Unglued Church: A faithful response to church decline

Asking the hard questions

by Susan Washburn | Presbyterians Today
Members of Emsworth United Presbyterian Church, one of the congregations who participated in The Unglued Church, created a prayer labyrinth at a community fair to introduce their neighbors to the spiritual practice. Children especially loved the ‘maze where nobody can get lost!’ Photo by Susan Rothenberg

Members of Emsworth United Presbyterian Church, one of the congregations who participated in The Unglued Church, created a prayer labyrinth at a community fair to introduce their neighbors to the spiritual practice. Children especially loved the ‘maze where nobody can get lost!’ Photo by Susan Rothenberg

This article originally appeared in the July/August 2016 issue of Presbyterians Today.

PITTSBURGH – When Sarah Robbins accepted her first call, at Dormont Presbyterian Church in Pittsburgh, she knew it would be a challenge. The church had been experiencing declining membership, deteriorating facilities, and dwindling finances. While she hoped that she might bring new life to the congregation, she realized that couldn’t happen unless she talked about death and resurrection.

“It was my first call, and the church needed to have some hard conversations and make some huge decisions about its future.
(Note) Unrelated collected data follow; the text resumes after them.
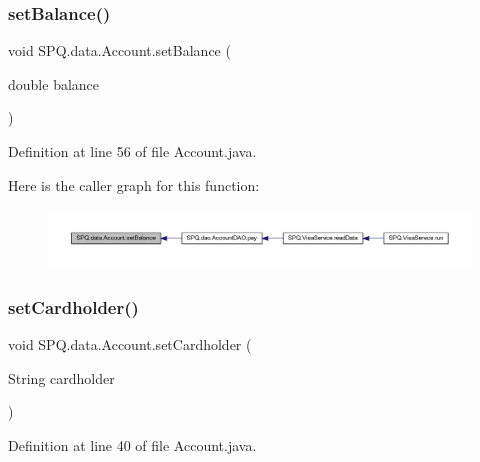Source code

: \subsubsection{\texorpdfstring{set\+Balance()}{setBalance()}}
{\footnotesize\ttfamily void S\+P\+Q.\+data.\+Account.\+set\+Balance (\begin{DoxyParamCaption}\item[{double}]{balance }\end{DoxyParamCaption})}



Definition at line 56 of file Account.\+java.

Here is the caller graph for this function\+:
\nopagebreak
\begin{figure}[H]
\begin{center}
\leavevmode
\includegraphics[width=350pt]{class_s_p_q_1_1data_1_1_account_a7ac2f177ba411765320259ed3a63b5b2_icgraph}
\end{center}
\end{figure}
\mbox{\label{class_s_p_q_1_1data_1_1_account_a4298cea2ae84ed5eae60f67fe61e433a}} 
\subsubsection{\texorpdfstring{set\+Cardholder()}{setCardholder()}}
{\footnotesize\ttfamily void S\+P\+Q.\+data.\+Account.\+set\+Cardholder (\begin{DoxyParamCaption}\item[{String}]{cardholder }\end{DoxyParamCaption})}



Definition at line 40 of file Account.\+java.

\mbox{\label{class_s_p_q_1_1data_1_1_account_afad9822abc150e4238b95280647d3e11}} 
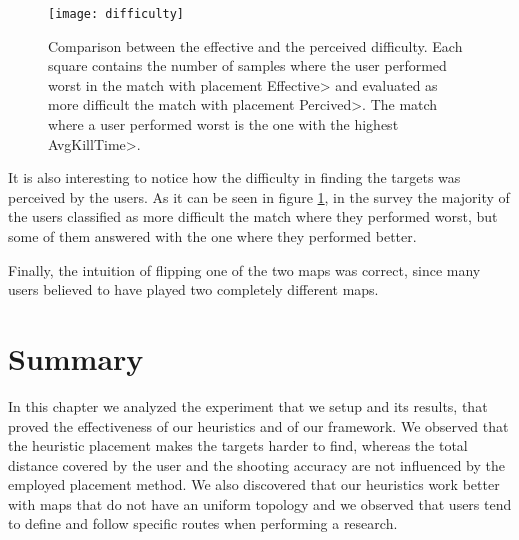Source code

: \begin{figure}
\centering
\texttt{[image: difficulty]}
\caption[Comparison between the effective and the perceived difficulty.]{Comparison between the effective and the perceived difficulty. Each square contains the number of samples where the user performed worst in the match with placement \<Effective> and evaluated as more difficult the match with placement \<Percived>. The match where a user performed worst is the one with the highest \<AvgKillTime>.}
\label{img:percived} 
\end{figure}

It is also interesting to notice how the difficulty in finding the targets was perceived by the users. As it can be seen in figure \ref{img:percived}, in the survey the majority of the users classified as more difficult the match where they performed worst, but some of them answered with the one where they performed better. 

\par

Finally, the intuition of flipping one of the two maps was correct, since many users believed to have played two completely different maps. 


\section{Summary}

In this chapter we analyzed the experiment that we setup and its results, that proved the effectiveness of our heuristics and of our framework. We observed that the heuristic placement makes the targets harder to find, whereas the total distance covered by the user and the shooting accuracy are not influenced by the employed placement method. We also discovered that our heuristics work better with maps that do not have an uniform topology and we observed that users tend to define and follow specific routes when performing a research.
I wasn’t trained to deal with that, and so I was reading everything I could, asking advice from colleagues and seeking out the great minds who were asking the hard questions about what to do with declining churches,” she says.

While she received a lot of thoughtful suggestions, what she didn’t find was a process for dealing with the critical questions. There were no mentors who could help her have conversations with people who were grieving as the church was shrinking. So she headed into what felt like uncharted territory and explored what a faithful response to the situation might be.

And she decided that nobody should have to face those questions alone. Other churches should not be left to feel as if they were stuck in a corner alone, fearing death and unable to describe what resurrection looks like.

So Robbins met up with Susan Rothenberg, another pastor in Pittsburgh Presbytery, and together they started the Unglued Church, a program to help churches that have become stuck—stuck in their old ways, stuck in old buildings, stuck in a corner feeling alone, or stuck in a mindset that tells them they have failed.

Since then, six ruling elders and teaching elders have joined the Unglued team, including Ayana Teter, associate minister for outreach in Pittsburgh Presbytery. The team’s work is supported by colleagues and resources from the Presbyterian Mission Agency and the Presbyterian Foundation.

Unglued isn’t a 10-step church growth program or a way to increase giving. Instead, it’s a discernment process for churches that have a building that’s too big and a membership that’s too small. It’s for churches that are filled with tired members and discouraged leaders. It’s for churches that are facing the chasm of a tomb and are not sure what lies on the other side. It’s an opportunity for pastors and church leaders to find hope in the promise of resurrection—whatever that resurrection might look like.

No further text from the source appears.